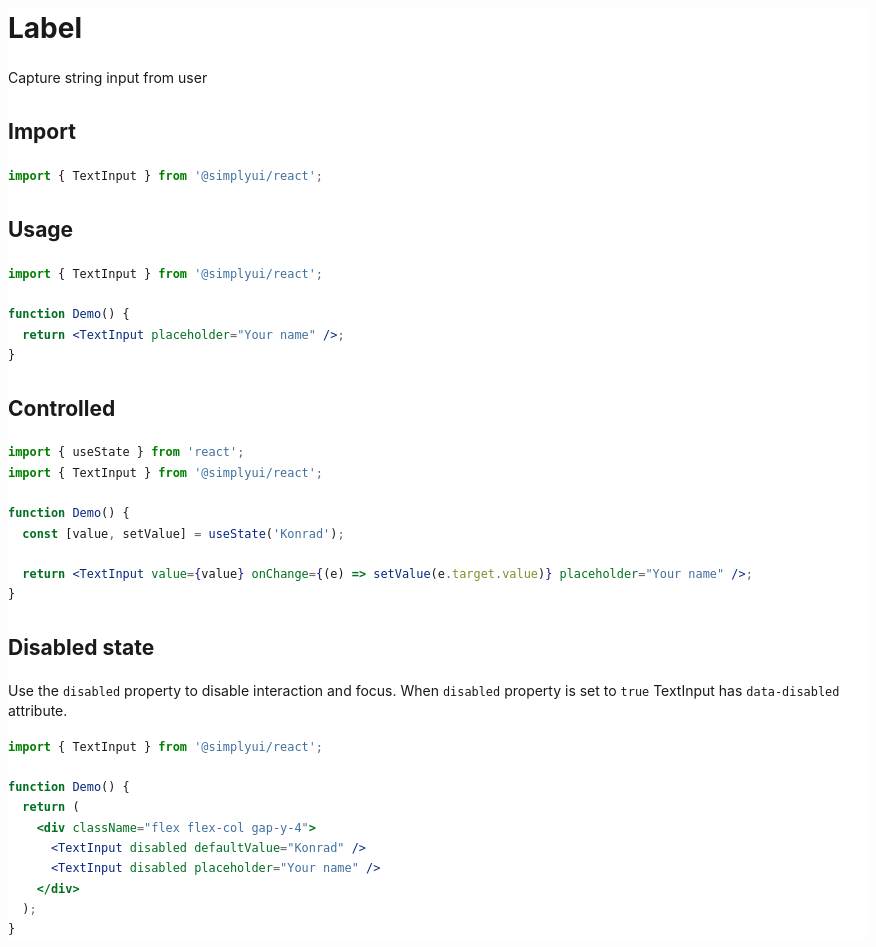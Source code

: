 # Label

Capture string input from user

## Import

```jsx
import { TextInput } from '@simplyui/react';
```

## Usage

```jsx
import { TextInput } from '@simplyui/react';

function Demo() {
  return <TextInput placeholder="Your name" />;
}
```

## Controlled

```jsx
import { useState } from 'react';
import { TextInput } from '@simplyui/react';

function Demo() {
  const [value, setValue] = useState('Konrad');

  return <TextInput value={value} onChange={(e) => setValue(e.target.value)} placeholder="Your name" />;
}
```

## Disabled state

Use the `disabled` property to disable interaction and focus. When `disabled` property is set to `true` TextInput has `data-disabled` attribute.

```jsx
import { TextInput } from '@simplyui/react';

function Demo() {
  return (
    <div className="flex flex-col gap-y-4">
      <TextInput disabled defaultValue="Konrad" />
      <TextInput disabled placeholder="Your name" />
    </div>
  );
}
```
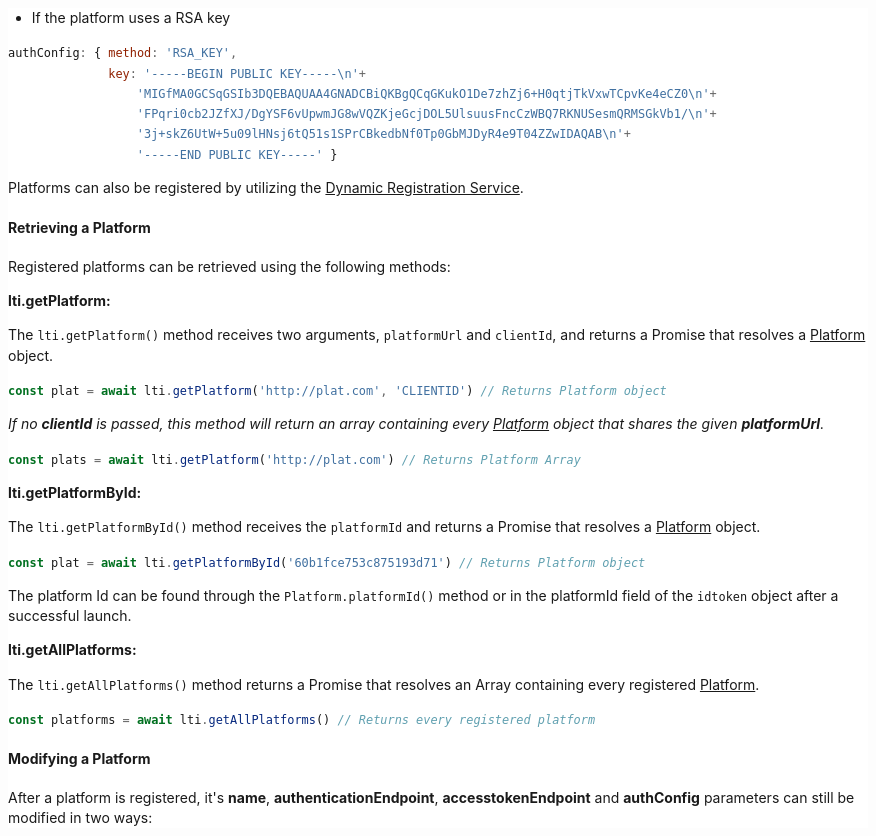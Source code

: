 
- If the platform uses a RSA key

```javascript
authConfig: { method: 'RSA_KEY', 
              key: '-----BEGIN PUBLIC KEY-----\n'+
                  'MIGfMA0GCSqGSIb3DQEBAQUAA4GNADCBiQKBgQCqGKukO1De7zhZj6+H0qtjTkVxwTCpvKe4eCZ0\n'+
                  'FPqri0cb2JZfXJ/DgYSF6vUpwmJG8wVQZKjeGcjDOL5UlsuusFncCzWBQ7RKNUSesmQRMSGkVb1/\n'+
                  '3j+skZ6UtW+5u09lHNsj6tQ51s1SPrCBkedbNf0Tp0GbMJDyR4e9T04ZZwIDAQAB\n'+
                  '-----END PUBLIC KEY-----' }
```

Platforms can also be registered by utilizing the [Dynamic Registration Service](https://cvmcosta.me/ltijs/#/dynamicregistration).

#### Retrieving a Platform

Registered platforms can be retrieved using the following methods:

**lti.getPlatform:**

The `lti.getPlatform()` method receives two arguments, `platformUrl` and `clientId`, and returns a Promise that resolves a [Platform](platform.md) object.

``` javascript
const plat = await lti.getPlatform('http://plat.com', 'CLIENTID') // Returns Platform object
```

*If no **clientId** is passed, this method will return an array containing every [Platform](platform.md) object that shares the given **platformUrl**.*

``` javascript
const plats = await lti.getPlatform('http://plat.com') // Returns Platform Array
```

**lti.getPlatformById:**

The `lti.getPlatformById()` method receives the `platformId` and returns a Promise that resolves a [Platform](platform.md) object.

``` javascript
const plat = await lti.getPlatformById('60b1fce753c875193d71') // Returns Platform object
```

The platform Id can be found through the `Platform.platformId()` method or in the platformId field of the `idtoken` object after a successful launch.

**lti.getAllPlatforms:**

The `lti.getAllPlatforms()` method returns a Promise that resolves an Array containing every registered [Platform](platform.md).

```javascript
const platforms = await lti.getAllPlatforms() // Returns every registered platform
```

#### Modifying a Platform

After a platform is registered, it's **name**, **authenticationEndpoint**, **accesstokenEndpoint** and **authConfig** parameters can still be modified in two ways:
++++++++
Exercise description:
Print every record above exactly, but no pictures.

The completed task:
Source code

: # Label

Capture string input from user

## Import

```jsx
import { TextInput } from '@simplyui/react';
```

## Usage

```jsx
import { TextInput } from '@simplyui/react';

function Demo() {
  return <TextInput placeholder="Your name" />;
}
```

## Controlled

```jsx
import { useState } from 'react';
import { TextInput } from '@simplyui/react';

function Demo() {
  const [value, setValue] = useState('Konrad');

  return <TextInput value={value} onChange={(e) => setValue(e.target.value)} placeholder="Your name" />;
}
```

## Disabled state

Use the `disabled` property to disable interaction and focus. When `disabled` property is set to `true` TextInput has `data-disabled` attribute.

```jsx
import { TextInput } from '@simplyui/react';

function Demo() {
  return (
    <div className="flex flex-col gap-y-4">
      <TextInput disabled defaultValue="Konrad" />
      <TextInput disabled placeholder="Your name" />
    </div>
  );
}
```
Source code

: 
- If the platform uses a RSA key

```javascript
authConfig: { method: 'RSA_KEY', 
              key: '-----BEGIN PUBLIC KEY-----\n'+
                  'MIGfMA0GCSqGSIb3DQEBAQUAA4GNADCBiQKBgQCqGKukO1De7zhZj6+H0qtjTkVxwTCpvKe4eCZ0\n'+
                  'FPqri0cb2JZfXJ/DgYSF6vUpwmJG8wVQZKjeGcjDOL5UlsuusFncCzWBQ7RKNUSesmQRMSGkVb1/\n'+
                  '3j+skZ6UtW+5u09lHNsj6tQ51s1SPrCBkedbNf0Tp0GbMJDyR4e9T04ZZwIDAQAB\n'+
                  '-----END PUBLIC KEY-----' }
```

Platforms can also be registered by utilizing the [Dynamic Registration Service](https://cvmcosta.me/ltijs/#/dynamicregistration).

#### Retrieving a Platform

Registered platforms can be retrieved using the following methods:

**lti.getPlatform:**

The `lti.getPlatform()` method receives two arguments, `platformUrl` and `clientId`, and returns a Promise that resolves a [Platform](platform.md) object.

``` javascript
const plat = await lti.getPlatform('http://plat.com', 'CLIENTID') // Returns Platform object
```

*If no **clientId** is passed, this method will return an array containing every [Platform](platform.md) object that shares the given **platformUrl**.*

``` javascript
const plats = await lti.getPlatform('http://plat.com') // Returns Platform Array
```

**lti.getPlatformById:**

The `lti.getPlatformById()` method receives the `platformId` and returns a Promise that resolves a [Platform](platform.md) object.

``` javascript
const plat = await lti.getPlatformById('60b1fce753c875193d71') // Returns Platform object
```

The platform Id can be found through the `Platform.platformId()` method or in the platformId field of the `idtoken` object after a successful launch.

**lti.getAllPlatforms:**

The `lti.getAllPlatforms()` method returns a Promise that resolves an Array containing every registered [Platform](platform.md).

```javascript
const platforms = await lti.getAllPlatforms() // Returns every registered platform
```

#### Modifying a Platform

After a platform is registered, it's **name**, **authenticationEndpoint**, **accesstokenEndpoint** and **authConfig** parameters can still be modified in two ways:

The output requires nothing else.